Mais Rouletabille semblait ne plus l’écouter. Il avait repoussé sa tasse et s’en était allé rêveur à la fenêtre, en bourrant sa pipe.

Un merveilleux matin de Provence dorait déjà la campagne (l’auba cargat sa bella rauba pèr saluda lou Dièu dou jour) ; un vent léger apportait la senteur des lavandes et des myrtes mais quoique le reporter fût aussi bien que quiconque propre à goûter les joies simples que verse la nature, Rouletabille, en ce moment, ne voyait pas la campagne ni ne paraissait apte à apprécier les parfums... Sans doute était-il occupé à s’écouter, comme disait Jean, lequel, de plus en plus tranquille, continuait son léger repas, tout en suivant son idée :

« Alari me disait qu’on n’avait pas vu ça depuis la fameuse année où fut sacrée la Reine du Sabbat... »

Sans se retourner, Rouletabille dit de cette voix lointaine qu’il avait quelquefois comme s’il parlait du fond d’une autre pièce, d’une pièce dans laquelle il avait le droit de pénétrer et où il semblait s’être réfugié en y traînant avec lui toute sa pensée prisonnière :

« J’ai fait, il y a quelques semaines, un article à propos du procès des romanichels, cette curieuse association de voleurs « au rendez-moi », article dans lequel je parlais de la singulière destinée de cette race et je le terminais en annonçant que le peuple de la Route, en effet, n’avait pas perdu toute espérance...

– Et où a-t-il paru cet article ?... Comment se fait-il que je ne l’ai pas lu ?

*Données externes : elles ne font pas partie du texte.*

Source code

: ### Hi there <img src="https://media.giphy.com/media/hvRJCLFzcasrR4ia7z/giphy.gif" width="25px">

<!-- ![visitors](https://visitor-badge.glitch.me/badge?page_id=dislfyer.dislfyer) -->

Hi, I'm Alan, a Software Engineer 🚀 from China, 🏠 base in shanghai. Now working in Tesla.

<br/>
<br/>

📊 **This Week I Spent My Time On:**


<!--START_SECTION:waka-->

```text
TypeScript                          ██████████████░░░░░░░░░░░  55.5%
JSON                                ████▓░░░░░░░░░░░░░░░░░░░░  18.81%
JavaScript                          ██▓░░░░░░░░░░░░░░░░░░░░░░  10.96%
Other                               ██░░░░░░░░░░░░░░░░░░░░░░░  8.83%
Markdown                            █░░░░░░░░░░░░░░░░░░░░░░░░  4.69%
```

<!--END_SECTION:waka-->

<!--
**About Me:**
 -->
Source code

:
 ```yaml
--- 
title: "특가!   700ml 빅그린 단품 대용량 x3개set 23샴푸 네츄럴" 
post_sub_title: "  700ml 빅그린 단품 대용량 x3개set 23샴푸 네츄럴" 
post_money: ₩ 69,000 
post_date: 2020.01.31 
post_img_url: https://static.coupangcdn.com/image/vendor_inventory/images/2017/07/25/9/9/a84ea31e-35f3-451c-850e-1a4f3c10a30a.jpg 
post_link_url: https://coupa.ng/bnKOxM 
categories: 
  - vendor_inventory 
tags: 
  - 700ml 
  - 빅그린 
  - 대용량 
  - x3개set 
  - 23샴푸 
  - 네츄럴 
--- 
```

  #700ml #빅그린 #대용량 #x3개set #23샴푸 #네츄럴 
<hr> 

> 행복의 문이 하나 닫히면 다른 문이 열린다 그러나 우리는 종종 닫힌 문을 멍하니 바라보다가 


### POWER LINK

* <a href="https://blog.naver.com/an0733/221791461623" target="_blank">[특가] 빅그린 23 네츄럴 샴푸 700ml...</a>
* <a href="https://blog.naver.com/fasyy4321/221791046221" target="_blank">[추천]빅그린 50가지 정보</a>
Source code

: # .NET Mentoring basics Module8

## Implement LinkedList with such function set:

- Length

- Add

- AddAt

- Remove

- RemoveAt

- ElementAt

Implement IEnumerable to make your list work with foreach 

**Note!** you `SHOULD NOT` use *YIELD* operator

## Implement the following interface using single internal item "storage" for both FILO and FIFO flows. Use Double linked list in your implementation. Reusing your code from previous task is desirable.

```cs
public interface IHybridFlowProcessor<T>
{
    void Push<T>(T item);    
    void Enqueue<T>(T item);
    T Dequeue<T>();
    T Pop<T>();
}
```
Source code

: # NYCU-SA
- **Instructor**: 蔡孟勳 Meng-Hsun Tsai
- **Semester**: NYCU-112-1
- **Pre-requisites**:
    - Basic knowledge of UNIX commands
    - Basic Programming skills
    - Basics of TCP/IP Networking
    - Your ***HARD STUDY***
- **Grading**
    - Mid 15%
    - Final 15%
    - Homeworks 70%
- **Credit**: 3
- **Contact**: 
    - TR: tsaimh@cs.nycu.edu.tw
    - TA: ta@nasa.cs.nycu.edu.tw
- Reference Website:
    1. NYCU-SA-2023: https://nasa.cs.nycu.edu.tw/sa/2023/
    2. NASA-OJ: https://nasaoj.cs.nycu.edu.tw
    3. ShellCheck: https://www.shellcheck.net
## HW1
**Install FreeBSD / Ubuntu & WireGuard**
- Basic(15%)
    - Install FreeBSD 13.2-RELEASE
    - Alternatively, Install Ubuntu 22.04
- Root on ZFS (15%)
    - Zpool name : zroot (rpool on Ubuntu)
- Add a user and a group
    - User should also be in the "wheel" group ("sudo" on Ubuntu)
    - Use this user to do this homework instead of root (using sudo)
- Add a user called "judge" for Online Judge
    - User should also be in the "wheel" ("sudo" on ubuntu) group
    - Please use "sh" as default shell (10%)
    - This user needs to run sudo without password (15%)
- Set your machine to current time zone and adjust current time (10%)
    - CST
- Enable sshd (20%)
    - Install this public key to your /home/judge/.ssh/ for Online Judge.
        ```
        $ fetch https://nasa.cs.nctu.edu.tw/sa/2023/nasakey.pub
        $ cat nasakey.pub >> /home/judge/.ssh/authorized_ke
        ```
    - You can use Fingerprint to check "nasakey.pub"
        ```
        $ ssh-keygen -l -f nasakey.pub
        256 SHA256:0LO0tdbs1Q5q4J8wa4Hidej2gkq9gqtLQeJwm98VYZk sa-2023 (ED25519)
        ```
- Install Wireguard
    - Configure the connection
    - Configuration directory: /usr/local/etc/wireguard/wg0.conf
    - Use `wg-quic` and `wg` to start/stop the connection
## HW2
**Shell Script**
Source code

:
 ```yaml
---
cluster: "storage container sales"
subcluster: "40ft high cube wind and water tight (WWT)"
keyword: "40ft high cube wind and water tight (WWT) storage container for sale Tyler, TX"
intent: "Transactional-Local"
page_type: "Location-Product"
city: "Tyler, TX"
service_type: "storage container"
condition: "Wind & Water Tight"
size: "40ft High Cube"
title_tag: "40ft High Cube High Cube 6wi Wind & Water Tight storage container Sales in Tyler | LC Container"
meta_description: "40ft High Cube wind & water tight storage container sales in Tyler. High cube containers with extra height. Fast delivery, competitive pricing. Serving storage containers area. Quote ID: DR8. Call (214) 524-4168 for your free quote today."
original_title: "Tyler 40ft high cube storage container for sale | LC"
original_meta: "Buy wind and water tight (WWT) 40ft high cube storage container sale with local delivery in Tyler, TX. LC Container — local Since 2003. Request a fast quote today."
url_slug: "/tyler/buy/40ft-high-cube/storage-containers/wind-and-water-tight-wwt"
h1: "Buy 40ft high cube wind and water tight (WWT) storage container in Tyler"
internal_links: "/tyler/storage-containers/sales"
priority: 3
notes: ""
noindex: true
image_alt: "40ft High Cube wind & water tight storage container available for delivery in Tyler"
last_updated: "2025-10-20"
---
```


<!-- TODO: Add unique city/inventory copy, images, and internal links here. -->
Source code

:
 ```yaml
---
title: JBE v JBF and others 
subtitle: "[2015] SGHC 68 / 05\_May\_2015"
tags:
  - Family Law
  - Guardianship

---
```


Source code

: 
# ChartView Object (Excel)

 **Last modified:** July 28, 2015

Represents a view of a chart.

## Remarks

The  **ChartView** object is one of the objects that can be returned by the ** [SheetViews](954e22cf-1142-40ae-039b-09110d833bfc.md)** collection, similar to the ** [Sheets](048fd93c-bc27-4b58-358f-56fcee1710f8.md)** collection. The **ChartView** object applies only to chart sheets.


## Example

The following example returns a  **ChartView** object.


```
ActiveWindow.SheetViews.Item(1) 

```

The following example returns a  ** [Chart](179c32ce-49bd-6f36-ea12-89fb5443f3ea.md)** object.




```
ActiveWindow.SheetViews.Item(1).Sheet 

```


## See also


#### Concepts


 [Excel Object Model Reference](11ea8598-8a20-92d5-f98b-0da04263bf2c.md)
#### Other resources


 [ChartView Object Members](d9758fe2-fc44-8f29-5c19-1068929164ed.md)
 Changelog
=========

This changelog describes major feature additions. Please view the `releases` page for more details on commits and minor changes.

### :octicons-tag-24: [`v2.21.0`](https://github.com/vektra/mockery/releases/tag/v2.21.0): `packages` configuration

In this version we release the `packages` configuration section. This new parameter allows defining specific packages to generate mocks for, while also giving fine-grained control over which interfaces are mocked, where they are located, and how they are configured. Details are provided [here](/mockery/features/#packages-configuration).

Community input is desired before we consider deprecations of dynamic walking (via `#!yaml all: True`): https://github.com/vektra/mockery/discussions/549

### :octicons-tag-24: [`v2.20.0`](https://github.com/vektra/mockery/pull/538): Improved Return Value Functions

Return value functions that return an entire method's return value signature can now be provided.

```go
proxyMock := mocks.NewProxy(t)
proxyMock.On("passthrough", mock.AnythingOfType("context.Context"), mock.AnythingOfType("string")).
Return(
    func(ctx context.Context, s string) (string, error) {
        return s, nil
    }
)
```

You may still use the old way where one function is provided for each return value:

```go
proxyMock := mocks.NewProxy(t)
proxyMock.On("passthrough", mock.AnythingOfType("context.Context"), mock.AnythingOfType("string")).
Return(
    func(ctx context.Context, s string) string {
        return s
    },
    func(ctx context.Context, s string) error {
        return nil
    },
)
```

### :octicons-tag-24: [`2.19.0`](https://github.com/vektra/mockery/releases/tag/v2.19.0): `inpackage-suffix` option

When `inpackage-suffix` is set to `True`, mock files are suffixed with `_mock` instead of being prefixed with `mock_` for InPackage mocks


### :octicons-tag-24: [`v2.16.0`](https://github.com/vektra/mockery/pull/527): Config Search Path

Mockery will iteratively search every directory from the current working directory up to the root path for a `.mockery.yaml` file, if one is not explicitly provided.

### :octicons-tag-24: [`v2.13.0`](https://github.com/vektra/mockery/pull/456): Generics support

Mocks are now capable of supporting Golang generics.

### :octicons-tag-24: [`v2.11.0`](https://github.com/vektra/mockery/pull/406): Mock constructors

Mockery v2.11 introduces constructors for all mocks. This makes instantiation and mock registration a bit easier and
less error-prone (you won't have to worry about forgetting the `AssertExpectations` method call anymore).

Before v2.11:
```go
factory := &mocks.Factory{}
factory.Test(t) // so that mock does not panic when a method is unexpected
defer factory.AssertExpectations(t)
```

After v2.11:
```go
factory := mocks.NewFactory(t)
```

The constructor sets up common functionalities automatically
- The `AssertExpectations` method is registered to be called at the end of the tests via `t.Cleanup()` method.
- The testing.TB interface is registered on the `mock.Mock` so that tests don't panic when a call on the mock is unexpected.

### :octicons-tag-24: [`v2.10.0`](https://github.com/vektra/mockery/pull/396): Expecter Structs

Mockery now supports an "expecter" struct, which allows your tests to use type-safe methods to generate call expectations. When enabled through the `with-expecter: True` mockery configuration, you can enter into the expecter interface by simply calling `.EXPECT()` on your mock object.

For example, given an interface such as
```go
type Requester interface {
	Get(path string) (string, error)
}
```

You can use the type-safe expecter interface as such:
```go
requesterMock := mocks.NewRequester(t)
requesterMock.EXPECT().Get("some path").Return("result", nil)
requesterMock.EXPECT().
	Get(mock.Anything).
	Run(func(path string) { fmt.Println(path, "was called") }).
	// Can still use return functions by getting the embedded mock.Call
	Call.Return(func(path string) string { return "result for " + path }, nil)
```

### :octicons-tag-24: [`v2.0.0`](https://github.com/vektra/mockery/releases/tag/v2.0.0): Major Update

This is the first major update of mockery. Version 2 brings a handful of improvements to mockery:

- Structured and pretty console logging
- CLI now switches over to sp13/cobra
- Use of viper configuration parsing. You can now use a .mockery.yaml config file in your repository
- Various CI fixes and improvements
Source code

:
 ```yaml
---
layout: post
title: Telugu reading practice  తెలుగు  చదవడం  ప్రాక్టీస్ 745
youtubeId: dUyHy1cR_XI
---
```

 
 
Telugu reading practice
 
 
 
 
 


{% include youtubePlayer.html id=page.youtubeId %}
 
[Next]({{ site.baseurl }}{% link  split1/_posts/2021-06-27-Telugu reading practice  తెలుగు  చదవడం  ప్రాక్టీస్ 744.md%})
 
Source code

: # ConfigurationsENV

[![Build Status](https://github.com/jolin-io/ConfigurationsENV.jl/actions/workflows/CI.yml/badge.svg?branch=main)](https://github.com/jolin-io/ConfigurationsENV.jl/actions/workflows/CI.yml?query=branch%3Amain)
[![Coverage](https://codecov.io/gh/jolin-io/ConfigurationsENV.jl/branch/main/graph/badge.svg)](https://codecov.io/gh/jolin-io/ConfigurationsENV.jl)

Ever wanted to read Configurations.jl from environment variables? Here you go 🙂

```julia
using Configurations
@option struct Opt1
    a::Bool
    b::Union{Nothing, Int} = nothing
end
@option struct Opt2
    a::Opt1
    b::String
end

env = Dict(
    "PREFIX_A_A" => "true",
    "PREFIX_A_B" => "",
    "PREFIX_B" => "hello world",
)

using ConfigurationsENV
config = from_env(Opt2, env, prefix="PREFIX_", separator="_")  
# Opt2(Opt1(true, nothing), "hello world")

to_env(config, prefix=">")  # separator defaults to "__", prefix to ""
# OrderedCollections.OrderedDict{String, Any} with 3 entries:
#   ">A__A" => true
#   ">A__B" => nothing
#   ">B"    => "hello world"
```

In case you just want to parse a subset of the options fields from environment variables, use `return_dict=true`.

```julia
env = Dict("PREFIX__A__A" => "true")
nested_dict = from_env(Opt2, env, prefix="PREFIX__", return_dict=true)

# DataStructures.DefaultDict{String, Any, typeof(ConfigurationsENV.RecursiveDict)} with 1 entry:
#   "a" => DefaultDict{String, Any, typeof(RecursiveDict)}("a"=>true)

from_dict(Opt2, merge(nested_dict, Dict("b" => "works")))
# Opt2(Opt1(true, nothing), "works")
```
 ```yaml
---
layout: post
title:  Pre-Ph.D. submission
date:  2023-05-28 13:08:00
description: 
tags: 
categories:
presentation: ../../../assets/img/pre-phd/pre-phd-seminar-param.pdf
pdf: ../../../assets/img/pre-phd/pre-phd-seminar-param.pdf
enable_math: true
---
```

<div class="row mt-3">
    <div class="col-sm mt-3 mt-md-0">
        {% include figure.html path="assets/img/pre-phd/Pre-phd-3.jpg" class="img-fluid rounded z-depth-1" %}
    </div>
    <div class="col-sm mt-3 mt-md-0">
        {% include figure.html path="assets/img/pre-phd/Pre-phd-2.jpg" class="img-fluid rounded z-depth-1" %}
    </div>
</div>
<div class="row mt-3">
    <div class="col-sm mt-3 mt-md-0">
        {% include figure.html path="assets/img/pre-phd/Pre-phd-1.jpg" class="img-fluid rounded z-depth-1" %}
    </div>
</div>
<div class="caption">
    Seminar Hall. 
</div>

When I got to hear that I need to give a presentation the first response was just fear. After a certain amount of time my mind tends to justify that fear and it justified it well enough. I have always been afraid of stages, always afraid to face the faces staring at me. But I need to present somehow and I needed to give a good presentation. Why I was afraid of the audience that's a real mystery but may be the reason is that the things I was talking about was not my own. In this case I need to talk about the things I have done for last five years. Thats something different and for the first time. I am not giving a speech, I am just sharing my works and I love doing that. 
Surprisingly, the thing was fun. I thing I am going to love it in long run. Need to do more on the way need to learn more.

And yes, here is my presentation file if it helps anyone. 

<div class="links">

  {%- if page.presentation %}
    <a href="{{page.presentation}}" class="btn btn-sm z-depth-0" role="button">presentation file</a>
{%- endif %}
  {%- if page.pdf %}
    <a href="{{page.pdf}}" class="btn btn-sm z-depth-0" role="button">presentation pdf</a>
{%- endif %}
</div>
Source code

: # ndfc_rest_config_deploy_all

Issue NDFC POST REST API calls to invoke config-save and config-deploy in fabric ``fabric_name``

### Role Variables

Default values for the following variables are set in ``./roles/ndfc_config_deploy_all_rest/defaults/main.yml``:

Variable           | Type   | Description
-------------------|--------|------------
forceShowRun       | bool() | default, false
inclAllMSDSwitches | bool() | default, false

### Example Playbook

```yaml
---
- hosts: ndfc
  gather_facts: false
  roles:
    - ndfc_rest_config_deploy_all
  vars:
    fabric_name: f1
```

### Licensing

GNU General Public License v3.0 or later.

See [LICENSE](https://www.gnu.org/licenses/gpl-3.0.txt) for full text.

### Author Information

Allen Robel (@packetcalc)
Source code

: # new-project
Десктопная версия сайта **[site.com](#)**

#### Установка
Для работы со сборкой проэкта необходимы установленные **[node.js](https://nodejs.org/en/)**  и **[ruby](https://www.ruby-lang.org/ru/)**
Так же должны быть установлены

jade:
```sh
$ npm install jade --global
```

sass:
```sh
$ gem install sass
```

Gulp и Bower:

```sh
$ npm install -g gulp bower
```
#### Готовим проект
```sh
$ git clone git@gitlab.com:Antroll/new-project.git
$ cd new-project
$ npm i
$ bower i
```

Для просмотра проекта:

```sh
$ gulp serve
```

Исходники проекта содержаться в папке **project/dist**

– Il a paru dans la Revue de la langue d’oc et en provençal : j’avais jugé le sujet opportun !... » continua le reporter toujours de sa voix lointaine, de sa voix de l’autre pièce !...

Soudain il se retourna et revint droit à Jean.

« Je disais encore dans cet article que sainte Sarah avait promis à son peuple – et cela paraît-il, en termes formels – ne souris pas !... qu’il retrouverait à une date prochaine son antique prospérité. Je n’ai pas, du reste, à te cacher que je tenais tous ces précieux détails d’Olajaï lui-même.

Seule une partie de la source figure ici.